Technical challenges. The technical challenges of applying artificial intelligence to synthetic biology are: data is scattered across different modalities, difficult to combine, unstructured, and often lacks the context in which the data was collected; models require much more data than is typically collected in a single experiment There are many, and there is a lack of interpretability and uncertainty quantification; and there are no metrics or standards to effectively evaluate the performance of the model in the context of larger design tasks. Furthermore, experiments are often designed to explore only positive outcomes, which complicates or biases the evaluation of models.

Data challenges. The lack of suitable data sets remains the primary obstacle to integrating artificial intelligence with synthetic biology. Applying artificial intelligence to synthetic biology requires large amounts of labeled, curated, high-quality, context-rich data from individual experiments. Although the community has made progress in building databases containing sequences (even whole genomes) and phenotypes of various organisms, marker data are still scarce. By “marker data” we mean phenotypic data mapped to measurements that capture their biological function or cellular response. It’s the presence of this kind of measurement and labeling that has allowed AI/ML and synthetic biology solutions to mature, as in other fields, pitting AI against human capabilities.

Lack of investment in data engineering is part of the reason for the lack of suitable data sets. Overshadowed by advances in AI technology, the computing infrastructure needs that support and ensure its success are often lost sight of. The AI community calls this the pyramid of needs, and data engineering is an important part of it. 

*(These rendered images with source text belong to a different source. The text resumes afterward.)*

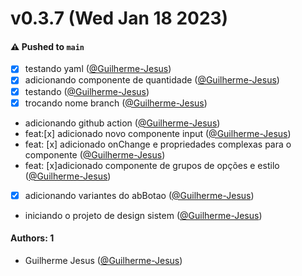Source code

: # v0.3.7 (Wed Jan 18 2023)

#### ⚠️ Pushed to `main`

- [x] testando yaml ([@Guilherme-Jesus](https://github.com/Guilherme-Jesus))
- [x] adicionando componente de quantidade ([@Guilherme-Jesus](https://github.com/Guilherme-Jesus))
- [x] testando ([@Guilherme-Jesus](https://github.com/Guilherme-Jesus))
- [x] trocando nome branch ([@Guilherme-Jesus](https://github.com/Guilherme-Jesus))
- adicionando github action ([@Guilherme-Jesus](https://github.com/Guilherme-Jesus))
- feat:[x] adicionado novo componente input ([@Guilherme-Jesus](https://github.com/Guilherme-Jesus))
- feat: [x] adicionado onChange e propriedades complexas para o componente ([@Guilherme-Jesus](https://github.com/Guilherme-Jesus))
- feat: [x]adicionado componente de grupos de opções e estilo ([@Guilherme-Jesus](https://github.com/Guilherme-Jesus))
- [x] adicionando variantes do abBotao ([@Guilherme-Jesus](https://github.com/Guilherme-Jesus))
- iniciando o projeto de design sistem ([@Guilherme-Jesus](https://github.com/Guilherme-Jesus))

#### Authors: 1

- Guilherme Jesus ([@Guilherme-Jesus](https://github.com/Guilherme-Jesus))
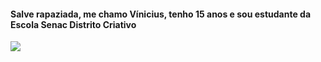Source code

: <h4>Salve rapaziada, me chamo Vínicius, tenho 15 anos e sou estudante da Escola Senac Distrito Criativo</h4>
<img src="https://giphy.com/gifs/40cxBsgqqwb65M5ivp.gif">
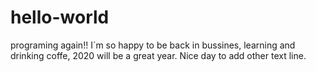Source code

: # hello-world
programing again!!
I´m so happy to  be back in bussines, learning and drinking coffe, 2020 will be a great year.
Nice day to add other text line.


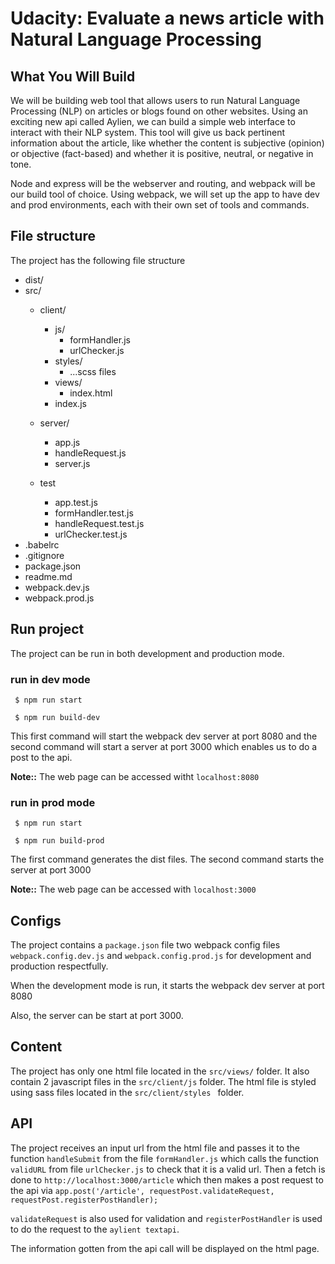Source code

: # Udacity: Evaluate a news article with Natural Language Processing

## What You Will Build

We will be building web tool that allows users to run Natural Language Processing (NLP) on articles or blogs found on other websites. Using an exciting new api called Aylien, we can build a simple web interface to interact with their NLP system. This tool will give us back pertinent information about the article, like whether the content is subjective (opinion) or objective (fact-based) and whether it is positive, neutral, or negative in tone.

Node and express will be the webserver and routing, and webpack will be our build tool of choice. Using webpack, we will set up the app to have dev and prod environments, each with their own set of tools and commands. 

## File structure
The project has the following file structure


- dist/
- src/
  - client/
    - js/
      - formHandler.js
      - urlChecker.js
    - styles/
      - ...scss files
    - views/
      - index.html
    - index.js
    
  - server/
    - app.js
    - handleRequest.js
    - server.js
  - test
    - app.test.js
    - formHandler.test.js
    - handleRequest.test.js
    - urlChecker.test.js
- .babelrc
- .gitignore
- package.json
- readme.md
- webpack.dev.js
- webpack.prod.js

## Run project
The project can be run in both development and production mode.
### run in dev mode
` $ npm run start`

` $ npm run build-dev`

This first command will start the webpack dev server at port 8080 and the second command will start a server at port 3000 
which enables us to do a post to the api.

**Note::** The web page can be accessed witht `localhost:8080`

### run in prod mode
` $ npm run start`

` $ npm run build-prod`

The first command generates the dist files. The second command starts the server at port 3000

**Note::** The web page can be accessed with `localhost:3000`
## Configs

The project contains a `package.json` file two webpack config files `webpack.config.dev.js` and `webpack.config.prod.js` for development and production respectfully.

When the development mode is run, it starts the webpack dev server at port 8080

Also, the server can be start at port 3000.

## Content
The project has only one html file located in the `src/views/` folder. It also contain 2 javascript files in the `src/client/js` folder. The html file is styled using sass files located in the `src/client/styles ` folder.

## API
The project receives an input url from the html file and passes it to the function `handleSubmit` from the  file `formHandler.js` which calls the function `validURL` from file `urlChecker.js` to check that it is a valid url. Then a fetch is done to `http://localhost:3000/article` which then makes a post request to the api via `app.post('/article', requestPost.validateRequest, requestPost.registerPostHandler);`

`validateRequest` is also used for validation and `registerPostHandler` is used to do the request to the `aylient textapi`.

The information gotten from the api call will be displayed on the html page.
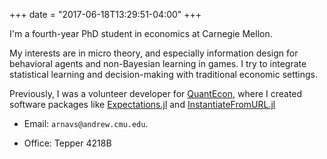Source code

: +++
date = "2017-06-18T13:29:51-04:00"
+++

I'm a fourth-year PhD student in economics at Carnegie Mellon. 

My interests are in micro theory, and especially information design for behavioral agents and non-Bayesian learning in games. I try to integrate statistical learning and decision-making with traditional economic settings. 

Previously, I was a volunteer developer for [QuantEcon](https://quantecon.org), where I created software packages like [Expectations.jl](https://github.com/QuantEcon/Expectations.jl) and [InstantiateFromURL.jl](https://github.com/QuantEcon/InstantiateFromURL.jl) 

<!-- I'm an OCD survivor --- if you or someone you know wants someone to talk to, send me an email. -->

* Email: `arnavs@andrew.cmu.edu`. 

* Office: Tepper 4218B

Data engineering includes the steps of experiment planning, data collection, structuring, access and exploration. Successful AI application stories include standardized, consistent, and replicable data engineering steps. While we can now collect biological data at unprecedented scale and detail, this data is often not immediately applicable to machine learning. There are still many barriers to the adoption of community-wide standards for storing and sharing measurement data, experimental conditions, and other metadata that make data more amenable to AI technologies. Rigorous work and a high level of consensus will be needed to enable rapid adoption of these standards while promoting common standards for data quality assessment. In short, AI models require consistent and comparable measurements across all experiments, which can extend experimental timelines. This requirement adds a huge burden to scientific experimenters who already follow complex protocols. As a result, the long-term need to collect data is often sacrificed in order to meet looming project deadlines.

This situation often results in sparse data sets that represent only a small portion of the multiple layers that make up the omics data stack. In this case, data representation has a significant impact on the ability to integrate these isolated data sets for comprehensive modeling. The industry is currently investing heavily in various verticals to perform data cleansing, schema alignment, and extract, transform, and load operations (ETL) to collect unmanageable digital data and prepare it into a form suitable for analysis . These tasks take up nearly 50% to 80% of data scientists’ time, limiting their ability to explore deeply. Handling a large number of data types (data multimodality) is a challenge for synthetic biology researchers, and the complexity of preprocessing activities increases dramatically with the increase in data diversity compared to the data volume.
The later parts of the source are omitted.